Heureusement, après 7h de route passées sur une selle, on arrive enfin à San Diego. Première fois que j’y vais. Probablement la dernière aussi. Pas trop le temps de s’attarder sur place, on a un train à prendre pour rentrer. Évidemment on ne s’embarque pas sur le bon… Deux stations plus loin, on doit donc descendre pour attendre notre vrai train qui doit passer… une heure plus tard. Génial. Heureusement il y avait un pub pas très loin (à ce qu’il paraît la bière c’est bien après un effort, d’où les troisièmes mi-temps au rugby). Puis enfin la gare d’arrivée et une quinzaine de kilomètres pour clôturer cette sortie.

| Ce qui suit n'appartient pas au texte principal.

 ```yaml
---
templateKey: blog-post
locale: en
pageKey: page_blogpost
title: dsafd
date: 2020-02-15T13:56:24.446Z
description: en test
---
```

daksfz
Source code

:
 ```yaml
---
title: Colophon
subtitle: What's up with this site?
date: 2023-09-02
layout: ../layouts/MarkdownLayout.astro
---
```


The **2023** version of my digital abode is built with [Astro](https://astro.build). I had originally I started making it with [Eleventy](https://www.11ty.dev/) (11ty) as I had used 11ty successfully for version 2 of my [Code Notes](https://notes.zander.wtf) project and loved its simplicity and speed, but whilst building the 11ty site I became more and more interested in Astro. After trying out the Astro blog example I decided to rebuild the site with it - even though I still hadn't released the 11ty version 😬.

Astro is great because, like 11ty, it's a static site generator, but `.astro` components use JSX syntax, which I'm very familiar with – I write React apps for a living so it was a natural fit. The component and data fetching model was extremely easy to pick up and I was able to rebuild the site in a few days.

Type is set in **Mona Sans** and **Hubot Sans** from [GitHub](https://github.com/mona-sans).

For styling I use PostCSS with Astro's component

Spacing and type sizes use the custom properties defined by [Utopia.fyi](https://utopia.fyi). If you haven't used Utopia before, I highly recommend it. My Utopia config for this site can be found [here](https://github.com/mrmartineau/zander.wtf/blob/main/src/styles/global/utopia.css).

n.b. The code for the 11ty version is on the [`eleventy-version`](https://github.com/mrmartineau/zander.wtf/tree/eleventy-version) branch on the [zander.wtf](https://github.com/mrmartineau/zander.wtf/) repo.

Au final, 107 miles (172 km) sur 7h30 de vélo pur sans les pauses (hors train, comptez 40 min de pause), le tout avec un superbe temps (pas trop de Soleil, quelques nuages, et un poil de vent dans le dos). Et en plus Sean m’avait promis un jersey ALEKS si je finissais ! Yeah !
Pour une dernière, c’était une bonne dernière !
Bon, je vois que je n’ai toujours pas fini de raconter le week-end de Labor Day… Corrigeons cela.
Après le match de football américain du samedi, le dimanche on est allé à Malibu, pour voir si Pamela était encore dans le coin. Pas de chance. Changement de plan et direction la Getty Villa, une villa ayant appartenu Paul Getty, et qui est depuis devenue un musée sur l’art ancien. Sympa. Les photos c’est par ici.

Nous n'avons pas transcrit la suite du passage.